2) You say, “he just wants to use the tradition as an excuse to hang out with his friends.” Is he not normally allowed to hang out with just his friends?
Post # 9
I’m not concerned with him getting together w/ his friends… I actually love when he does because I get ME time! It’s the symbolism behind it… Meaning, “Game over” – better have one last go at it before you lose all of your freedom!
Post # 10
Then don’t call it a bachelor party, call it hanging out with his friends. He’s allowed nights out with his friends right? Sounds like he already has a great attitude about it and is not doing anything to disrespect you.
Post # 11
Why is it so horrible for him to celebrate this huge life step with his best friends camping? The symbolism is what you make it, if you don’t want to buy into social sterotypes, don’t. Not going to a strip club basically means that you’ve gone against the grain and already erased the negative connotation from the event. Anything beyond that, and I think you’re being unreasonable.
Who doesn’t enjoy a great night or weekend with friends? And what are you possibly gaining by telling someone you love and want to be happy that they can not have such a good time?

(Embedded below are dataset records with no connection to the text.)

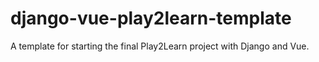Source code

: # django-vue-play2learn-template
A template for starting the final Play2Learn project with Django and Vue.
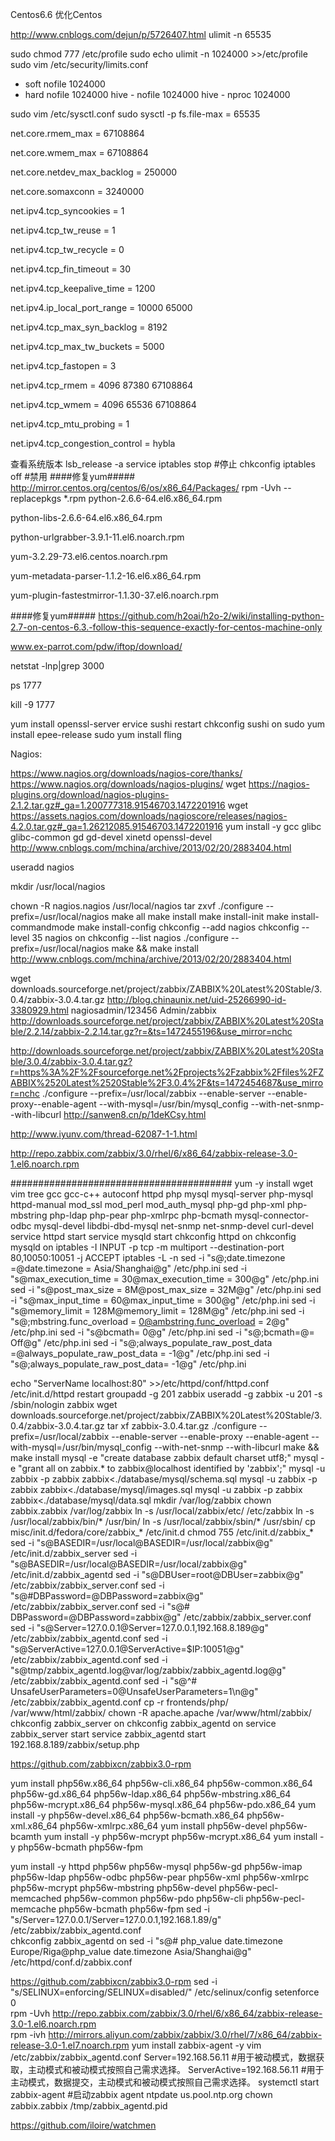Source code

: Centos6.6
优化Centos

http://www.cnblogs.com/dejun/p/5726407.html
ulimit -n 65535

sudo chmod 777 /etc/profile
sudo  echo ulimit -n 1024000 >>/etc/profile 
sudo vim /etc/security/limits.conf
* soft nofile 1024000
* hard nofile 1024000
hive   - nofile 1024000
hive   - nproc  1024000

sudo vim /etc/sysctl.conf
sudo sysctl -p
fs.file-max = 65535

net.core.rmem_max = 67108864

net.core.wmem_max = 67108864

net.core.netdev_max_backlog = 250000

net.core.somaxconn = 3240000



net.ipv4.tcp_syncookies = 1

net.ipv4.tcp_tw_reuse = 1

net.ipv4.tcp_tw_recycle = 0

net.ipv4.tcp_fin_timeout = 30

net.ipv4.tcp_keepalive_time = 1200

net.ipv4.ip_local_port_range = 10000 65000

net.ipv4.tcp_max_syn_backlog = 8192

net.ipv4.tcp_max_tw_buckets = 5000

net.ipv4.tcp_fastopen = 3

net.ipv4.tcp_rmem = 4096 87380 67108864

net.ipv4.tcp_wmem = 4096 65536 67108864

net.ipv4.tcp_mtu_probing = 1

net.ipv4.tcp_congestion_control = hybla






查看系统版本 lsb_release -a
service iptables stop #停止
chkconfig iptables off #禁用
####修复yum#####
http://mirror.centos.org/centos/6/os/x86_64/Packages/
rpm -Uvh --replacepkgs *.rpm
python-2.6.6-64.el6.x86_64.rpm

python-libs-2.6.6-64.el6.x86_64.rpm

python-urlgrabber-3.9.1-11.el6.noarch.rpm

yum-3.2.29-73.el6.centos.noarch.rpm

yum-metadata-parser-1.1.2-16.el6.x86_64.rpm

yum-plugin-fastestmirror-1.1.30-37.el6.noarch.rpm

####修复yum#####
https://github.com/h2oai/h2o-2/wiki/installing-python-2.7-on-centos-6.3.-follow-this-sequence-exactly-for-centos-machine-only

www.ex-parrot.com/pdw/iftop/download/

netstat -lnp|grep 3000

ps 1777

kill -9 1777 



yum install openssl-server
ervice sushi restart
chkconfig sushi on
sudo yum install epee-release
sudo yum install fling

Nagios:

https://www.nagios.org/downloads/nagios-core/thanks/
https://www.nagios.org/downloads/nagios-plugins/
wget https://nagios-plugins.org/download/nagios-plugins-2.1.2.tar.gz#_ga=1.200777318.91546703.1472201916
wget https://assets.nagios.com/downloads/nagioscore/releases/nagios-4.2.0.tar.gz#_ga=1.26212085.91546703.1472201916
yum install -y gcc glibc glibc-common gd gd-devel xinetd openssl-devel
http://www.cnblogs.com/mchina/archive/2013/02/20/2883404.html

useradd nagios

mkdir /usr/local/nagios

chown -R nagios.nagios /usr/local/nagios
tar zxvf
./configure --prefix=/usr/local/nagios
make all
make install
make install-init
make install-commandmode
make install-config
chkconfig --add nagios
chkconfig --level 35 nagios on
chkconfig --list nagios
./configure --prefix=/usr/local/nagios
make && make install
http://www.cnblogs.com/mchina/archive/2013/02/20/2883404.html

wget downloads.sourceforge.net/project/zabbix/ZABBIX%20Latest%20Stable/3.0.4/zabbix-3.0.4.tar.gz
http://blog.chinaunix.net/uid-25266990-id-3380929.html
nagiosadmin/123456   Admin/zabbix
http://downloads.sourceforge.net/project/zabbix/ZABBIX%20Latest%20Stable/2.2.14/zabbix-2.2.14.tar.gz?r=&ts=1472455196&use_mirror=nchc


http://downloads.sourceforge.net/project/zabbix/ZABBIX%20Latest%20Stable/3.0.4/zabbix-3.0.4.tar.gz?r=https%3A%2F%2Fsourceforge.net%2Fprojects%2Fzabbix%2Ffiles%2FZABBIX%2520Latest%2520Stable%2F3.0.4%2F&ts=1472454687&use_mirror=nchc
./configure --prefix=/usr/local/zabbix --enable-server --enable-proxy--enable-agent --with-mysql=/usr/bin/mysql_config --with-net-snmp--with-libcurl
http://sanwen8.cn/p/1deKCsy.html



http://www.iyunv.com/thread-62087-1-1.html


http://repo.zabbix.com/zabbix/3.0/rhel/6/x86_64/zabbix-release-3.0-1.el6.noarch.rpm

########################################
yum -y install wget vim tree gcc gcc-c++ autoconf httpd php mysql mysql-server php-mysql httpd-manual mod_ssl mod_perl mod_auth_mysql php-gd php-xml php-mbstring php-ldap php-pear php-xmlrpc php-bcmath mysql-connector-odbc mysql-devel libdbi-dbd-mysql net-snmp net-snmp-devel curl-devel
service httpd start
service mysqld start
chkconfig httpd on
chkconfig mysqld on
iptables -I INPUT -p tcp -m multiport --destination-port 80,10050:10051 -j ACCEPT
iptables -L -n
sed -i "s@;date.timezone =@date.timezone = Asia/Shanghai@g" /etc/php.ini
sed -i "s@max_execution_time = 30@max_execution_time = 300@g" /etc/php.ini
sed -i "s@post_max_size = 8M@post_max_size = 32M@g" /etc/php.ini
sed -i "s@max_input_time = 60@max_input_time = 300@g" /etc/php.ini
sed -i "s@memory_limit = 128M@memory_limit = 128M@g" /etc/php.ini
sed -i "s@;mbstring.func_overload = 0@ambstring.func_overload = 2@g" /etc/php.ini
sed -i "s@bcmath= 0@g" /etc/php.ini
sed -i "s@;bcmath=@= Off@g" /etc/php.ini 
sed -i "s@;always_populate_raw_post_data =@always_populate_raw_post_data = -1@g" /etc/php.ini
sed -i "s@;always_populate_raw_post_data= -1@g" /etc/php.ini

echo "ServerName localhost:80" >>/etc/httpd/conf/httpd.conf
/etc/init.d/httpd restart
groupadd -g 201 zabbix
useradd -g zabbix -u 201 -s /sbin/nologin zabbix
wget downloads.sourceforge.net/project/zabbix/ZABBIX%20Latest%20Stable/3.0.4/zabbix-3.0.4.tar.gz
tar xf zabbix-3.0.4.tar.gz
./configure --prefix=/usr/local/zabbix --enable-server --enable-proxy --enable-agent --with-mysql=/usr/bin/mysql_config --with-net-snmp --with-libcurl
make && make install
mysql -e "create database zabbix default charset utf8;"
mysql -e "grant all on zabbix.* to zabbix@localhost identified by 'zabbix';"
mysql -u zabbix -p zabbix zabbix<./database/mysql/schema.sql
mysql -u zabbix -p zabbix zabbix<./database/mysql/images.sql
mysql -u zabbix -p zabbix zabbix<./database/mysql/data.sql
mkdir /var/log/zabbix
chown zabbix.zabbix /var/log/zabbix
ln -s /usr/local/zabbix/etc/ /etc/zabbix
ln -s /usr/local/zabbix/bin/* /usr/bin/
ln -s /usr/local/zabbix/sbin/* /usr/sbin/ 
cp misc/init.d/fedora/core/zabbix_* /etc/init.d
chmod 755 /etc/init.d/zabbix_*
sed -i "s@BASEDIR=/usr/local@BASEDIR=/usr/local/zabbix@g" /etc/init.d/zabbix_server
sed -i "s@BASEDIR=/usr/local@BASEDIR=/usr/local/zabbix@g" /etc/init.d/zabbix_agentd
sed -i "s@DBUser=root@DBUser=zabbix@g" /etc/zabbix/zabbix_server.conf
sed -i "s@#DBPassword=@DBPassword=zabbix@g" /etc/zabbix/zabbix_server.conf
sed -i "s@# DBPassword=@DBPassword=zabbix@g" /etc/zabbix/zabbix_server.conf
sed -i "s@Server=127.0.0.1@Server=127.0.0.1,192.168.8.189@g" /etc/zabbix/zabbix_agentd.conf
sed -i "s@ServerActive=127.0.0.1@ServerActive=$IP:10051@g" /etc/zabbix/zabbix_agentd.conf
sed -i "s@tmp/zabbix_agentd.log@var/log/zabbix/zabbix_agentd.log@g" /etc/zabbix/zabbix_agentd.conf
sed -i "s@^# UnsafeUserParameters=0@UnsafeUserParameters=1\n@g" /etc/zabbix/zabbix_agentd.conf
cp -r  frontends/php/ /var/www/html/zabbix/
chown -R apache.apache /var/www/html/zabbix/
chkconfig zabbix_server on
chkconfig zabbix_agentd on
service zabbix_server start
service zabbix_agentd start
192.168.8.189/zabbix/setup.php


https://github.com/zabbixcn/zabbix3.0-rpm

yum install php56w.x86_64 php56w-cli.x86_64 php56w-common.x86_64 
php56w-gd.x86_64 php56w-ldap.x86_64 php56w-mbstring.x86_64 
php56w-mcrypt.x86_64 php56w-mysql.x86_64 php56w-pdo.x86_64
yum install -y php56w-devel.x86_64 php56w-bcmath.x86_64 php56w-xml.x86_64 php56w-xmlrpc.x86_64 
yum install php56w-devel php56w-bcamth
yum install -y      php56w-mcrypt php56w-mcrypt.x86_64 
yum install -y     php56w-bcmath php56w-fpm

yum install -y httpd php56w php56w-mysql php56w-gd php56w-imap php56w-ldap php56w-odbc php56w-pear php56w-xml php56w-xmlrpc php56w-mcrypt php56w-mbstring php56w-devel php56w-pecl-memcached  php56w-common php56w-pdo php56w-cli php56w-pecl-memcache php56w-bcmath php56w-fpm
sed -i "s/Server\=127.0.0.1/Server\=127.0.0.1,192.168.1.89/g" /etc/zabbix/zabbix_agentd.conf  
chkconfig zabbix_agentd on
 sed -i "s@# php_value date.timezone Europe/Riga@php_value date.timezone Asia/Shanghai@g" /etc/httpd/conf.d/zabbix.conf

https://github.com/zabbixcn/zabbix3.0-rpm
sed -i "s/SELINUX=enforcing/SELINUX=disabled/" /etc/selinux/config
 setenforce 0  
rpm -Uvh http://repo.zabbix.com/zabbix/3.0/rhel/6/x86_64/zabbix-release-3.0-1.el6.noarch.rpm  
rpm -ivh http://mirrors.aliyun.com/zabbix/zabbix/3.0/rhel/7/x86_64/zabbix-release-3.0-1.el7.noarch.rpm
yum install zabbix-agent -y
vim /etc/zabbix/zabbix_agentd.conf 
Server=192.168.56.11
#用于被动模式，数据获取，主动模式和被动模式按照自己需求选择。
ServerActive=192.168.56.11
#用于主动模式，数据提交，主动模式和被动模式按照自己需求选择。
systemctl start zabbix-agent
#启动zabbix agent
ntpdate us.pool.ntp.org
chown zabbix.zabbix /tmp/zabbix_agentd.pid

https://github.com/iloire/watchmen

@mwitter80: I agree with Mr. mwitter80!
Post # 12
I don’t see what’s wrong with him going on a camping trip or having a clean weekend with his friends. Just call it a guys weekend if the bachelor party title upsets you. its good for him to get together with his friends and same for you and the girls. Maybe you can plan something with your friends for the same weekend.
Post # 13
Could you eleborate on what bothers you about the idea of bachelor or bachlorette parties? What is the symbolism that you don’t like?
Post # 14
@honestadvice: so he’s not doing a typical “bachelor party” event right? And he’s not calling it a “bachelor party” right? I don’t see the problem. He’s planning a guys night out to do activities you don’t disapprove of. I think you’re creating drama where there is no problem.
Post # 15
Everyone – guy or girl – should be allowed some same-sex hang out time. It does not have to symbolize anything bad. It sounds like your FI just wants to do a casual man-trip with his friends and I do not think there is anything wrong with that. Would you want him telling you not to have a girls night/weekend? Maybe you should stop looking at it in terms of the “bachelor party” and just look at it as a weekend away with friends.
Post # 16
@honestadvice: If your Fiance doesn’t view it as “Game Over” than that is not the meaning behind the evening. We are all allowed to have our own beliefs and reasons for doing things. Just because the sterotype says “game over” is the meaning, doesn’t mean that has to be the actual meaning. I think you need to open yourself up to ideas beyond what the norms are.